### Work required
Find the word "Tale" in the records and copy every line where it occurs.

╭─ Task data

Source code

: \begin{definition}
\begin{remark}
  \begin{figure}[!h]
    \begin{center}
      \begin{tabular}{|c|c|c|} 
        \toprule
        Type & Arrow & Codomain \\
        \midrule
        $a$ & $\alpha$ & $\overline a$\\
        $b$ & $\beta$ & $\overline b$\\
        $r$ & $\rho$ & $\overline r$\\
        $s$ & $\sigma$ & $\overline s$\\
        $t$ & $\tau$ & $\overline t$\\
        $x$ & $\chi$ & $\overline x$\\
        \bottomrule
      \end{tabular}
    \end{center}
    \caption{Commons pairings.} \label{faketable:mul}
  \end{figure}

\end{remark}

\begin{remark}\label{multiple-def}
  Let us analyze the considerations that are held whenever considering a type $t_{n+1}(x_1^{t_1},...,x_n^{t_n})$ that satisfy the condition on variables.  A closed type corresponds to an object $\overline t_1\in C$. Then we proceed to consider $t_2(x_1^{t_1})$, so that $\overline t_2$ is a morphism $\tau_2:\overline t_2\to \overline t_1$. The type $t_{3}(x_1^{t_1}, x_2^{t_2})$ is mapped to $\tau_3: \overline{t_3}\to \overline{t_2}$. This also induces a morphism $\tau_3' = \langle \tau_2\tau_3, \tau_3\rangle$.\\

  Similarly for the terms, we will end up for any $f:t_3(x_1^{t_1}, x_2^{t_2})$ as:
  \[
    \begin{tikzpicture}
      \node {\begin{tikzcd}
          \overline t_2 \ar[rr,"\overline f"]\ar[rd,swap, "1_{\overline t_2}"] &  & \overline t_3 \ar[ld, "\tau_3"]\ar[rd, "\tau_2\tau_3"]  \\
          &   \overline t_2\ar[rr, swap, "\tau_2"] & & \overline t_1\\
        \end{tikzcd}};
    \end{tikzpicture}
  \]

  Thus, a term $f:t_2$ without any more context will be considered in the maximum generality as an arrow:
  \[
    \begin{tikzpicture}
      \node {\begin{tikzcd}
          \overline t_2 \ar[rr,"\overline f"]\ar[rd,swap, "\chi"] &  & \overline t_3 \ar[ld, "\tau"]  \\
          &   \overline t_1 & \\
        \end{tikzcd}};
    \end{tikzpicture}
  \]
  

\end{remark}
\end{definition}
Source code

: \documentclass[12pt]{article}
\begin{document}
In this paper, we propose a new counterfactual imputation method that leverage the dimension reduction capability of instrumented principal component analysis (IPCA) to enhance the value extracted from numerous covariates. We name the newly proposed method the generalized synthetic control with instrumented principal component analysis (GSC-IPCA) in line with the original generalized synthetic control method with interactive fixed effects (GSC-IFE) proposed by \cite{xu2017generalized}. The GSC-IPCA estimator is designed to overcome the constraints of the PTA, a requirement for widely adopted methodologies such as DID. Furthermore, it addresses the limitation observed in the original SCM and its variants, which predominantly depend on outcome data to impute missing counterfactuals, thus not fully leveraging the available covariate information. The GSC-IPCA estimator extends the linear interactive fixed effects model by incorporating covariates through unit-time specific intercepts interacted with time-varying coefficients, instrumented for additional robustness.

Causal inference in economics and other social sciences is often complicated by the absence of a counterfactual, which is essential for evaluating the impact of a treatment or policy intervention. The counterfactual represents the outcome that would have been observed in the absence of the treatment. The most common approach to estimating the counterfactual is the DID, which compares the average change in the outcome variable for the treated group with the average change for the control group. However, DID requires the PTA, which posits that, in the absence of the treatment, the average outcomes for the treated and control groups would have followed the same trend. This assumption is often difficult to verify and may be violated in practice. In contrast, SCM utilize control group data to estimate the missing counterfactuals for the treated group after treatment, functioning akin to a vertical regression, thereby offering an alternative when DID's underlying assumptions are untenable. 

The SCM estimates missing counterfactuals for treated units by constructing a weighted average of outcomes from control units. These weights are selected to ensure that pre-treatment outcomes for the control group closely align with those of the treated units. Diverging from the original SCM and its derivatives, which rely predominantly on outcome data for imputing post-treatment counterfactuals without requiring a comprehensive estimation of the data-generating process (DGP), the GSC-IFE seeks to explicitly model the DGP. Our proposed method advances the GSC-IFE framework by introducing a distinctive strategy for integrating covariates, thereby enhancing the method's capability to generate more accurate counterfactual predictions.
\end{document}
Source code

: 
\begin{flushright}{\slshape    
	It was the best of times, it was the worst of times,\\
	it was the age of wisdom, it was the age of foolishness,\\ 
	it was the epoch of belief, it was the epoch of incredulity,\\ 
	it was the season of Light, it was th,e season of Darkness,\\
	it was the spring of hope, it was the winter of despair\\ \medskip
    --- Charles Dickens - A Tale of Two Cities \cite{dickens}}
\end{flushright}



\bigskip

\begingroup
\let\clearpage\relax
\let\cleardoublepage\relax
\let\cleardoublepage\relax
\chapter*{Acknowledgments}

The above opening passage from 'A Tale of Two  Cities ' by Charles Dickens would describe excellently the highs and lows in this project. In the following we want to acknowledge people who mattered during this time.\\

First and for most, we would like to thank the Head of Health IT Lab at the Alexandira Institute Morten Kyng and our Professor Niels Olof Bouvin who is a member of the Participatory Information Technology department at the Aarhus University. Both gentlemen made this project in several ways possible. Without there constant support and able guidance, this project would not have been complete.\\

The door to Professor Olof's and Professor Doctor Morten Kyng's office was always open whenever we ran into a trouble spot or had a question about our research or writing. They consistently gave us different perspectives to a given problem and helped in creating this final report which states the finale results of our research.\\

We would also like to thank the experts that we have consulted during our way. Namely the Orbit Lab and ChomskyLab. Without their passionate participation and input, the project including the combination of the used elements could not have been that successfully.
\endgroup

╰─

### Task output
    --- Charles Dickens - A Tale of Two Cities \cite{dickens}}
The above opening passage from 'A Tale of Two  Cities ' by Charles Dickens would describe excellently the highs and lows in this project. In the following we want to acknowledge people who mattered during this time.\\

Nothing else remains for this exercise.